--- Dataset ---

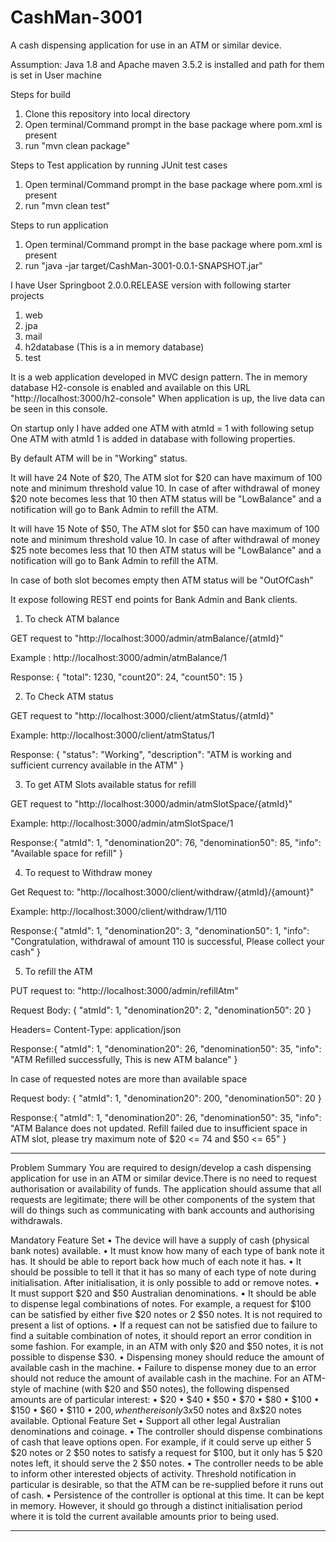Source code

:# CashMan-3001
A cash dispensing application for use in an ATM or similar device.

Assumption:
Java 1.8 and Apache maven 3.5.2 is installed and path for them is set in User machine

Steps for build
1. Clone this repository into local directory
2. Open terminal/Command prompt in the base package where pom.xml is present
3. run "mvn clean package"


Steps to Test application by running JUnit test cases
1. Open terminal/Command prompt in the base package where pom.xml is present
2. run "mvn clean test"


Steps to run application
1. Open terminal/Command prompt in the base package where pom.xml is present
2. run "java -jar target/CashMan-3001-0.0.1-SNAPSHOT.jar"


I have User Springboot 2.0.0.RELEASE version with following starter projects
1. web
2. jpa
3. mail
4. h2database (This is a in memory database)
5. test

It is a web application developed in MVC design pattern.
The in memory database H2-console is enabled and available on this URL "http://localhost:3000/h2-console"
When application is up, the live data can be seen in this console.


On startup only I have added one ATM with atmId = 1 with following setup
One ATM with atmId 1 is added in database with following properties.


By default ATM will be in "Working" status.

It will have 24 Note of $20, The ATM slot for $20 can have maximum of 100 note
and minimum threshold value 10. In case of after withdrawal of money $20 note becomes less that 10 then 
ATM status will be "LowBalance" and a notification will go to Bank Admin to refill the ATM.

It will have 15 Note of $50, The ATM slot for $50 can have maximum of 100 note
and minimum threshold value 10. In case of after withdrawal of money $25 note becomes less that 10 then 
ATM status will be "LowBalance" and a notification will go to Bank Admin to refill the ATM.

In case of both slot becomes empty then ATM status will be "OutOfCash"


It expose following REST end points for Bank Admin and Bank clients.

1. To check ATM balance

GET request to "http://localhost:3000/admin/atmBalance/{atmId}"

Example : http://localhost:3000/admin/atmBalance/1

Response: {
    "total": 1230,
    "count20": 24,
    "count50": 15
}


2. To Check ATM status

GET request to "http://localhost:3000/client/atmStatus/{atmId}"

Example: http://localhost:3000/client/atmStatus/1

Response: {
    "status": "Working",
    "description": "ATM is working and sufficient currency available in the ATM"
} 


3. To get ATM Slots available status for refill

GET request to "http://localhost:3000/admin/atmSlotSpace/{atmId}"

Example: http://localhost:3000/admin/atmSlotSpace/1

Response:{
    "atmId": 1,
    "denomination20": 76,
    "denomination50": 85,
    "info": "Available space for refill"
}


4. To request to Withdraw  money

Get Request to: "http://localhost:3000/client/withdraw/{atmId}/{amount}"

Example: http://localhost:3000/client/withdraw/1/110

Response:{
    "atmId": 1,
    "denomination20": 3,
    "denomination50": 1,
    "info": "Congratulation, withdrawal of amount 110 is successful, Please collect your cash"
}


5. To refill the ATM

PUT request to: "http://localhost:3000/admin/refillAtm"

Request Body: {
    "atmId": 1,
    "denomination20": 2,
    "denomination50": 20
}

Headers= Content-Type: application/json


Response:{
    "atmId": 1,
    "denomination20": 26,
    "denomination50": 35,
    "info": "ATM Refilled successfully, This is new ATM balance"
}


In case of requested notes are more than available space

Request body: {
    "atmId": 1,
    "denomination20": 200,
    "denomination50": 20
}

Response:{
    "atmId": 1,
    "denomination20": 26,
    "denomination50": 35,
    "info": "ATM Balance does not updated. Refill failed due to insufficient space in ATM slot, please try maximum note of $20 <= 74  and $50 <= 65"
}


****************************************************************************************************************
Problem Summary
You are required to design/develop a cash dispensing application for use in an ATM or similar device.There is no need to request authorisation or availability of funds. The application should assume that all requests are legitimate; there will be other components of the system that will do things such as communicating with bank accounts and authorising withdrawals.

Mandatory Feature Set
•	The device will have a supply of cash (physical bank notes) available. 
•	It must know how many of each type of bank note it has. It should be able to report back how much of each note it has. 
•	It should be possible to tell it that it has so many of each type of note during initialisation. After initialisation, it is only possible to add or remove notes. 
•	It must support $20 and $50 Australian denominations. 
•	It should be able to dispense legal combinations of notes. For example, a request for $100 can be satisfied by either five $20 notes or 2 $50 notes. It is not required to present a list of options. 
•	If a request can not be satisfied due to failure to find a suitable combination of notes, it should report an error condition in some fashion. For example, in an ATM with only $20 and $50 notes, it is not possible to dispense $30. 
•	Dispensing money should reduce the amount of available cash in the machine. 
•	Failure to dispense money due to an error should not reduce the amount of available cash in the machine. 
For an ATM-style of machine (with $20 and $50 notes), the following dispensed amounts are of particular interest: 
•	$20 
•	$40 
•	$50 
•	$70
•	$80
•	$100 
•	$150 
•	$60 
•	$110 
•	$200, when there is only 3x$50 notes and 8x$20 notes available.
Optional Feature Set
•	Support all other legal Australian denominations and coinage. 
•	The controller should dispense combinations of cash that leave options open. For example, if it could serve up either 5 $20 notes or 2 $50 notes to satisfy a request for $100, but it only has 5 $20 notes left, it should serve the 2 $50 notes. 
•	The controller needs to be able to inform other interested objects of activity. Threshold notification in particular is desirable, so that the ATM can be re-supplied before it runs out of cash. 
•	Persistence of the controller is optional at this time. It can be kept in memory. However, it should go through a distinct initialisation period where it is told the current available amounts prior to being used.
****************************************************************************************************************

---

What the exercise asks: Restate the records above in full and word for word, but do not carry over any pictures.

Your solution:
Source code

:# CashMan-3001
A cash dispensing application for use in an ATM or similar device.

Assumption:
Java 1.8 and Apache maven 3.5.2 is installed and path for them is set in User machine

Steps for build
1. Clone this repository into local directory
2. Open terminal/Command prompt in the base package where pom.xml is present
3. run "mvn clean package"


Steps to Test application by running JUnit test cases
1. Open terminal/Command prompt in the base package where pom.xml is present
2. run "mvn clean test"


Steps to run application
1. Open terminal/Command prompt in the base package where pom.xml is present
2. run "java -jar target/CashMan-3001-0.0.1-SNAPSHOT.jar"


I have User Springboot 2.0.0.RELEASE version with following starter projects
1. web
2. jpa
3. mail
4. h2database (This is a in memory database)
5. test

It is a web application developed in MVC design pattern.
The in memory database H2-console is enabled and available on this URL "http://localhost:3000/h2-console"
When application is up, the live data can be seen in this console.


On startup only I have added one ATM with atmId = 1 with following setup
One ATM with atmId 1 is added in database with following properties.


By default ATM will be in "Working" status.

It will have 24 Note of $20, The ATM slot for $20 can have maximum of 100 note
and minimum threshold value 10. In case of after withdrawal of money $20 note becomes less that 10 then 
ATM status will be "LowBalance" and a notification will go to Bank Admin to refill the ATM.

It will have 15 Note of $50, The ATM slot for $50 can have maximum of 100 note
and minimum threshold value 10. In case of after withdrawal of money $25 note becomes less that 10 then 
ATM status will be "LowBalance" and a notification will go to Bank Admin to refill the ATM.

In case of both slot becomes empty then ATM status will be "OutOfCash"


It expose following REST end points for Bank Admin and Bank clients.

1. To check ATM balance

GET request to "http://localhost:3000/admin/atmBalance/{atmId}"

Example : http://localhost:3000/admin/atmBalance/1

Response: {
    "total": 1230,
    "count20": 24,
    "count50": 15
}


2. To Check ATM status

GET request to "http://localhost:3000/client/atmStatus/{atmId}"

Example: http://localhost:3000/client/atmStatus/1

Response: {
    "status": "Working",
    "description": "ATM is working and sufficient currency available in the ATM"
} 


3. To get ATM Slots available status for refill

GET request to "http://localhost:3000/admin/atmSlotSpace/{atmId}"

Example: http://localhost:3000/admin/atmSlotSpace/1

Response:{
    "atmId": 1,
    "denomination20": 76,
    "denomination50": 85,
    "info": "Available space for refill"
}


4. To request to Withdraw  money

Get Request to: "http://localhost:3000/client/withdraw/{atmId}/{amount}"

Example: http://localhost:3000/client/withdraw/1/110

Response:{
    "atmId": 1,
    "denomination20": 3,
    "denomination50": 1,
    "info": "Congratulation, withdrawal of amount 110 is successful, Please collect your cash"
}


5. To refill the ATM

PUT request to: "http://localhost:3000/admin/refillAtm"

Request Body: {
    "atmId": 1,
    "denomination20": 2,
    "denomination50": 20
}

Headers= Content-Type: application/json


Response:{
    "atmId": 1,
    "denomination20": 26,
    "denomination50": 35,
    "info": "ATM Refilled successfully, This is new ATM balance"
}


In case of requested notes are more than available space

Request body: {
    "atmId": 1,
    "denomination20": 200,
    "denomination50": 20
}

Response:{
    "atmId": 1,
    "denomination20": 26,
    "denomination50": 35,
    "info": "ATM Balance does not updated. Refill failed due to insufficient space in ATM slot, please try maximum note of $20 <= 74  and $50 <= 65"
}


****************************************************************************************************************
Problem Summary
You are required to design/develop a cash dispensing application for use in an ATM or similar device.There is no need to request authorisation or availability of funds. The application should assume that all requests are legitimate; there will be other components of the system that will do things such as communicating with bank accounts and authorising withdrawals.

Mandatory Feature Set
•	The device will have a supply of cash (physical bank notes) available. 
•	It must know how many of each type of bank note it has. It should be able to report back how much of each note it has. 
•	It should be possible to tell it that it has so many of each type of note during initialisation. After initialisation, it is only possible to add or remove notes. 
•	It must support $20 and $50 Australian denominations. 
•	It should be able to dispense legal combinations of notes. For example, a request for $100 can be satisfied by either five $20 notes or 2 $50 notes. It is not required to present a list of options. 
•	If a request can not be satisfied due to failure to find a suitable combination of notes, it should report an error condition in some fashion. For example, in an ATM with only $20 and $50 notes, it is not possible to dispense $30. 
•	Dispensing money should reduce the amount of available cash in the machine. 
•	Failure to dispense money due to an error should not reduce the amount of available cash in the machine. 
For an ATM-style of machine (with $20 and $50 notes), the following dispensed amounts are of particular interest: 
•	$20 
•	$40 
•	$50 
•	$70
•	$80
•	$100 
•	$150 
•	$60 
•	$110 
•	$200, when there is only 3x$50 notes and 8x$20 notes available.
Optional Feature Set
•	Support all other legal Australian denominations and coinage. 
•	The controller should dispense combinations of cash that leave options open. For example, if it could serve up either 5 $20 notes or 2 $50 notes to satisfy a request for $100, but it only has 5 $20 notes left, it should serve the 2 $50 notes. 
•	The controller needs to be able to inform other interested objects of activity. Threshold notification in particular is desirable, so that the ATM can be re-supplied before it runs out of cash. 
•	Persistence of the controller is optional at this time. It can be kept in memory. However, it should go through a distinct initialisation period where it is told the current available amounts prior to being used.
****************************************************************************************************************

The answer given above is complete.